Dopo aver camminato tutta la notte, non sento più le gambe e gli occhi mi si chiudono dalla stanchezza.
Ho passato il tempo a contare le monete che ho trovato nella tasca destra dei pantaloni.
Dovrebbero bastare.
Il sole che sta sorgendo mi fa compagnia mentre, esitante, passo davanti alla vetrata per poi fermarmi davanti alla porta verde.
I tavoli sono tutti liberi, tranne quello sul quale un uomo dalla barba incolta fissa immobile una pagina di giornale ingiallita.
Una donna è dietro al bancone e con uno straccio sta pulendo il piano.
«Salve.» la voce è flebile e devo schiarirmi la gola per far si che la donna noti la mia presenza.
Posa lo sguardo sul mio volto per qualche secondo, poi continua a pulire.
«Un caffè, per favore.»
Annuisce e dopo qualche istante poggia la tazzina di fronte.
La bevanda amara mi brucia la lingua ma serve a risvegliarmi almeno un po'.
Affisso al muro c'è quello che stavo cercando.
Il telefono bianco è un vecchio modello ma dovrebbe funzionare.
«Scusi... Potrei fare una telefonata?»
La donna sembra soppesare la mia richiesta prima di fare un cenno della mano invitandomi a comporre il numero.
Dall'altro capo della linea risuona uno squillo dopo l'altro e proprio quando sto per perdere la speranza, qualcuno risponde.
Non è però la voce che mi aspettavo.
«Pronto? ti prego Rei, dimmi che sei tu.» Ha il fiatone.
«Sel? Che ci fai a casa mia?»
«Oh Dio, grazie. Rei, ero così preoccupata. Sono ventiquattro ore che sei sparita. Dove sei? Stai bene? Giuro che vengo lì e ti porto a casa con la forza se devo»
«Ehi, calma.
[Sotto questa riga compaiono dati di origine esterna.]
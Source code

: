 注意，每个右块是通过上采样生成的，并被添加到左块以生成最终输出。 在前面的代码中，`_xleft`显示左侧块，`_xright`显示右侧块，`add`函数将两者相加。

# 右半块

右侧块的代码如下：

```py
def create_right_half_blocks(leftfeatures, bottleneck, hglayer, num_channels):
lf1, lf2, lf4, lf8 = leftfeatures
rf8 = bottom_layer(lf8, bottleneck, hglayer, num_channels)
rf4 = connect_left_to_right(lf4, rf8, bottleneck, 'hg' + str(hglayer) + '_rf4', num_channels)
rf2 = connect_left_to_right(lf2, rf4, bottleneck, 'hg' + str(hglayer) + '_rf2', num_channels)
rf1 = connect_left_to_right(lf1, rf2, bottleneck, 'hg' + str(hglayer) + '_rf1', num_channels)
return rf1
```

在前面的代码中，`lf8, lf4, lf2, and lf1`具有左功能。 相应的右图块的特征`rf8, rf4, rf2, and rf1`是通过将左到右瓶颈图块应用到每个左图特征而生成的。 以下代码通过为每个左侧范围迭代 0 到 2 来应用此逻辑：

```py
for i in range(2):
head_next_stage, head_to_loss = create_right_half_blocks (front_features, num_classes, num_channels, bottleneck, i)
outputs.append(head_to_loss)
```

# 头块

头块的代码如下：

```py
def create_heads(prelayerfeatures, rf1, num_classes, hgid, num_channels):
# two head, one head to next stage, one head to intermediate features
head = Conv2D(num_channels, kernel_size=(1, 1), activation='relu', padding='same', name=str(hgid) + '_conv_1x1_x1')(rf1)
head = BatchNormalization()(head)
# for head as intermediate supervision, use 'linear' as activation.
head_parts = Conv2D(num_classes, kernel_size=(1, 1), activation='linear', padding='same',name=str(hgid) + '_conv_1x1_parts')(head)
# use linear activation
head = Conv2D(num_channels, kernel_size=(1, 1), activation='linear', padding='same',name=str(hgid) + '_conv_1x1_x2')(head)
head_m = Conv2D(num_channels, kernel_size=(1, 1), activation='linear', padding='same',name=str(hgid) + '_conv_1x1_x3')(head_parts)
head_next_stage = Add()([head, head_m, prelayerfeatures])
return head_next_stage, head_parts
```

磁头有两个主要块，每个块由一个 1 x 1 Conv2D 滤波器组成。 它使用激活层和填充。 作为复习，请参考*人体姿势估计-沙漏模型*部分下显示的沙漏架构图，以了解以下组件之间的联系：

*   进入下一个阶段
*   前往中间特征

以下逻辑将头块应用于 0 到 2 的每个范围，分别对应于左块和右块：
Sto bene.»
Mentre fisso i leggeri lividi violacei che ho sulle braccia, gioco con il filo del telefono.
«Dov'è la nonna?»
Dall'altra parte scende il silenzio.
«Sel? Dov'è?»
La sento prendere un respiro profondo.
«Eirene, non so come dirtelo...»
                           ***
Non so cosa mi aspettassi.
Sono riuscita a scappare, a sopravvivere, forse.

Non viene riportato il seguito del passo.